Pour the milk into a large pot and heat it on medium heat, stirring occasionally until the temperature reaches 180 F.


Step Four

Remove the pot from the stove and plunge it into an ice bath. I didn’t have any ice, so I just poured a sink full of really cold water, and that did the trick. Leave the pot in the ice bath until the temperature drops to 110 F.


Step Five

Put two tablespoons of the starter yogurt into a small bowl, and whisk in half a cup of the heated milk. Then whisk the mixture in the small bowl back into the pot.

Step Six

Pour the milk into a large container with a lid. You may want to preheat the container by filling it with boiling water. This also sanitizes the container. Wrap the container in a towel to keep it warm, and put it in a warm, dark place where it can sit, undisturbed, for at least eight hours (maximum 12hours). I stuck mine in the microwave. Then I wrote a note to myself not to use the microwave for the next 12 hours, and thereby avoided started a fire.


I did this at 9 p.m., and the next morning, I had a litre of fresh yogurt.


Some people will say, why bother? Just buy it at the grocery store.

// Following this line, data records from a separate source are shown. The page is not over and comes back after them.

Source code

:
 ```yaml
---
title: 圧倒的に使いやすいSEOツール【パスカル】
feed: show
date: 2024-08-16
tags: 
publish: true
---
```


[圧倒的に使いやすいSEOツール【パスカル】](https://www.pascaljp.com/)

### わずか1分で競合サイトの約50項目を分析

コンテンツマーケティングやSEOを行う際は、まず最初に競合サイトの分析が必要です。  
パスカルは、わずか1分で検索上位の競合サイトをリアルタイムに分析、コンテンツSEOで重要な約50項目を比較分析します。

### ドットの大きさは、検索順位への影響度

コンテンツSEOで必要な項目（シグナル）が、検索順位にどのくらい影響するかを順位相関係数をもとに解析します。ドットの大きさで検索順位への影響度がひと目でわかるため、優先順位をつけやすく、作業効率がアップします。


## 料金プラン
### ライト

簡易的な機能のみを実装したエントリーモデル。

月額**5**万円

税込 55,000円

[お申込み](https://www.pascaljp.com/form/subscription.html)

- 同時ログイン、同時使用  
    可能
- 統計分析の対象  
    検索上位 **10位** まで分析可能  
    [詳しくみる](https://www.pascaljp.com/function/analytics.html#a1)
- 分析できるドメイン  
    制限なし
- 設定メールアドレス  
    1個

I have my reasons, mostly to do with my food philosophy of eating whole, unprocessed, local foods. Also because I know exactly what’s in this yogurt. Store-bought yogurt can have all sorts of unknown fillers and thickeners in them, not mention artificial food colouring and flavours. But also because it’s economical. I get a litre of yogurt for the cost of a litre of whole milk ($2.59), whereas half a litre of store-bought Greek yogurt would cost me upwards of $5. And I eat A LOT of yogurt.